Personally, I’ve felt leveled since Saturday night, when the stunning news came through. Everything we can muster from our spiritual traditions is essential to sustain us now, to support us in our grief, to channel our anger and address our fear.

Of what I have read, Makani Themba’s words rang truest to me. We are in the same deep struggle we’ve faced all along — generations deep, and generations to go. (Even if we have hope, and work hard — all of us: and how likely is that?) W.E.B Du Bois hoped that dealing with our racism would be “the problem of the 20th century”  — and it was, but we didn’t solve it: now it’s the problem of the 21st. So there’s grieving to be done, and anger to manage — and then there’s the challenge of social change.
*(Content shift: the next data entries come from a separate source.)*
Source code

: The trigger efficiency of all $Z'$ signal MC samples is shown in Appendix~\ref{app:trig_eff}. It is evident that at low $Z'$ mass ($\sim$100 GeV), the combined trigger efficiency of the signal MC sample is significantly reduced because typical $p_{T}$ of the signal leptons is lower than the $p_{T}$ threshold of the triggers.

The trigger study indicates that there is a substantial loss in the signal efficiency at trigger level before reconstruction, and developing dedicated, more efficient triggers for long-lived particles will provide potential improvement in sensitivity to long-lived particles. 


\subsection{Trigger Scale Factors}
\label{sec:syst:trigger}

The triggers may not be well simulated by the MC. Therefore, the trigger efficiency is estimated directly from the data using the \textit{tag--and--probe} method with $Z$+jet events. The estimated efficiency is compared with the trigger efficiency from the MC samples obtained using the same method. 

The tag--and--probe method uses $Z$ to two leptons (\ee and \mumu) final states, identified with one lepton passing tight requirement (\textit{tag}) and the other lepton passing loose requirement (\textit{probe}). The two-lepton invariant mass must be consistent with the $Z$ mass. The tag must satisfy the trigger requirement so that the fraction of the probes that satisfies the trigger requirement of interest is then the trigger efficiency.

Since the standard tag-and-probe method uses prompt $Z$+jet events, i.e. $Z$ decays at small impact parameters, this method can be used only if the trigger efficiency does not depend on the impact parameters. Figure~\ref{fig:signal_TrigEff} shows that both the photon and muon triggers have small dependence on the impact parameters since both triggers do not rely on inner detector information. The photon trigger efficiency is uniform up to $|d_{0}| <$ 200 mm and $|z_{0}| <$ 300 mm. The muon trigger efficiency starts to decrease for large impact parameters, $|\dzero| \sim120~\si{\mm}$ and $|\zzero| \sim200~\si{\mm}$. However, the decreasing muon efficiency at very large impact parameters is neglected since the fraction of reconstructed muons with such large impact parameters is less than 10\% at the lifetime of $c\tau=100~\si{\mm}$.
But look at what we’re up against! The Right — with racism at its core, and its finger on our trigger — has a tight script. “Ours” — cultural democrats’, who share commitments to diversity and social justice — isn’t so clear. This is what drove me back to grad school three years ago (over 30 years after I last left there, in the Seventies): seeing the Tea Partiers savaging Obama (“He wasn’t even born here!”) and calling the shots with that same old script. Can we build a platform and share a script (if you will) that resonates for us like theirs resonates for them? I believe we are the (incipient) majority, and the hope for the future of whatever democracy we can create in this country. But God help us, our work is cut out for us, as the reactionary politics since Obama’s election have amply demonstrated.
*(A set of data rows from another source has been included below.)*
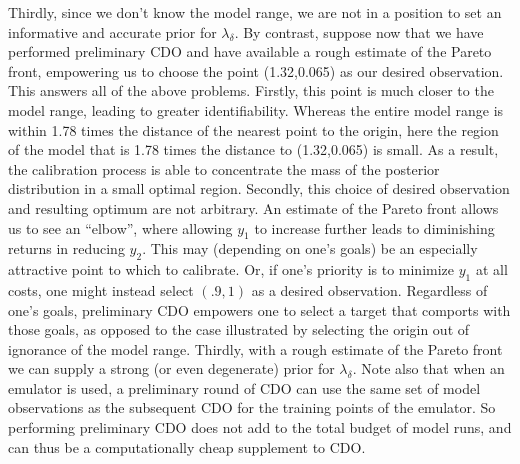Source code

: \documentclass[12pt]{article}
\begin{document}
%
Thirdly, since we don't know the model range, we are not in a position to set an informative and accurate prior for $\lambda_\delta$.
%
By contrast, suppose now that we have performed preliminary CDO and have available a rough estimate of the Pareto front, empowering us to choose the point (1.32,0.065) as our desired observation.
%
This answers all of the above problems.
%
Firstly, this point is much closer to the model range, leading to greater identifiability.
%
Whereas the entire model range is within 1.78 times the distance of the nearest point to the origin, here the region of the model that is 1.78 times the distance to (1.32,0.065) is small.
%
As a result, the calibration process is able to concentrate the mass of the posterior distribution in a small optimal region.
%
Secondly, this choice of desired observation and resulting optimum are not arbitrary.
%
An estimate of the Pareto front allows us to see an ``elbow'', where allowing $y_1$ to increase further leads to diminishing returns in reducing $y_2$.
%
This may (depending on one's goals) be an especially attractive point to which to calibrate.
%
Or, if one's priority is to minimize $y_1$ at all costs, one might instead select $(.9,1)$ as a desired observation.
%
Regardless of one's goals, preliminary CDO empowers one to select a target that comports with those goals, as opposed to the case illustrated by selecting the origin out of ignorance of the model range.
%
Thirdly, with a rough estimate of the Pareto front we can supply a strong (or even degenerate) prior for $\lambda_\delta$.
%
Note also that when an emulator is used, a preliminary round of CDO can use the same set of model observations as the subsequent CDO for the training points of the emulator.
%
So performing preliminary CDO does not add to the total budget of model runs, and can thus be a computationally cheap supplement to CDO.
\end{document}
In practical terms, of all that I’ve read in the last three years of being back in school, it was Martin Luther King’s last book that seems most promising — and yet difficult to achieve, given the past 33 years of politics (since Reagan’s election). In Where Do We Go From Here:  Chaos or Community? (1968), King wrote of the urgent need to move from the relatively easy, cheap, first phase of the civil rights movement — everything up to the time of his writing, and of course his assassination — into the much-more-difficult second phase. This second phase, he warned, would cost, because it was not a simple matter of desegrating lunch counters, but would require us to face the deep damage of centuries-old racism. He called upon us to commit to a national policy of economic justice that would remove the insecurity that undermines our lives, our families, our communities and our nation, and which pits poor people one against the other, along the old lines of race (mostly), region, religion, politics, or anything else that comes to hand, through manipulation by entrenched powers-that-be.
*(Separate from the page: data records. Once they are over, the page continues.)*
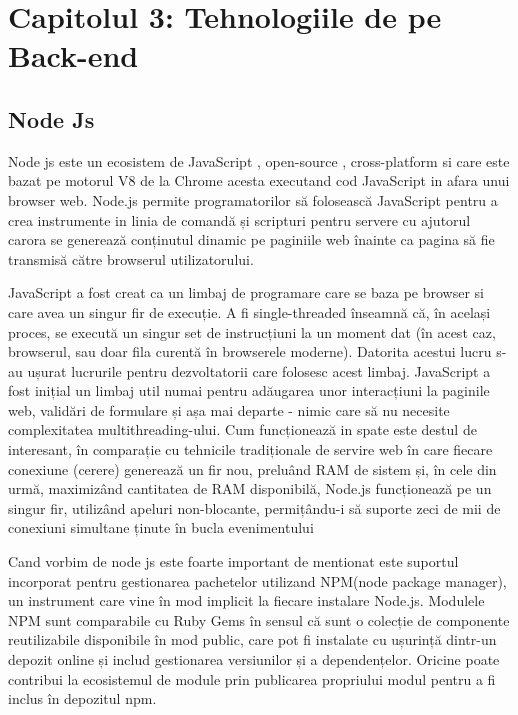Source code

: \chapter{Capitolul 3: Tehnologiile de pe Back-end}
\label{chap:ch3}

\section{Node Js}
\label{sec:ch3sec1}

\par Node js este un ecosistem de JavaScript , open-source , cross-platform si care este bazat pe motorul V8 de la Chrome acesta executand cod JavaScript in afara unui browser web. Node.js permite programatorilor să folosească JavaScript pentru a crea instrumente in  linia de comandă și scripturi pentru servere  cu ajutorul carora se  generează conținutul dinamic pe paginiile web înainte ca pagina să fie transmisă către browserul utilizatorului.
\par JavaScript a fost creat ca un limbaj de programare care se baza pe browser si care avea un singur fir de execuție. A fi single-threaded înseamnă că, în același proces, se execută un singur set de instrucțiuni la un moment dat (în acest caz, browserul, sau doar fila curentă în browserele moderne). Datorita acestui lucru s-au ușurat lucrurile pentru dezvoltatorii care folosesc acest limbaj. JavaScript a fost inițial un limbaj util numai pentru adăugarea unor interacțiuni la paginile web, validări de formulare și așa mai departe - nimic care să nu necesite complexitatea multithreading-ului.
Cum funcționează in spate este destul de interesant, în comparație cu tehnicile tradiționale de servire web în care fiecare conexiune (cerere) generează un fir nou, preluând RAM de sistem și, în cele din urmă, maximizând cantitatea de RAM disponibilă, Node.js funcționează pe un singur fir, utilizând  apeluri non-blocante, permițându-i să suporte zeci de mii de conexiuni simultane ținute în bucla evenimentului
\par Cand vorbim de node js este foarte important de mentionat este suportul incorporat pentru gestionarea pachetelor utilizand NPM(node package manager), un instrument care vine în mod implicit la fiecare instalare Node.js. Modulele NPM sunt comparabile cu Ruby Gems în sensul că sunt o colecție de componente reutilizabile disponibile în mod public, care pot fi instalate cu ușurință dintr-un depozit online și includ gestionarea versiunilor și a dependențelor. Oricine poate contribui la ecosistemul de module prin publicarea propriului modul pentru a fi inclus în depozitul npm.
Yes, it would cost: taxes would have to be levied, and guaranteed income, housing, healthcare, education, and cultural opportunity extended to every American. But would this have cost any more than he outrageous costs of prisons and police, and a runaway national security apparatus, and bogus foreign wars — all operating as if on a blank check? Not to mention the human costs, in lives destroyed. King envisioned a national assurance of work for public service, wherever “the marketplace” didn’t want or wouldn’t pay an adequate wage for our citizens’ work. In previously poor communities, this would help us create community-service projects of every kind — including caring support for those whom King acknowledged have been too damaged by the legacy of hatred, pain, and injury from our racist, classist past to keep it together.

I’m sorry for going on so, my friend.  Handling our grief and anger do come first.  But mine can’t be quieted without knowing there’s some way forward. We need a program that’s stronger than our opposition’s. I’ve thought about it a lot, and this is the best I’ve been able to come up with. I welcome your comments and suggestions.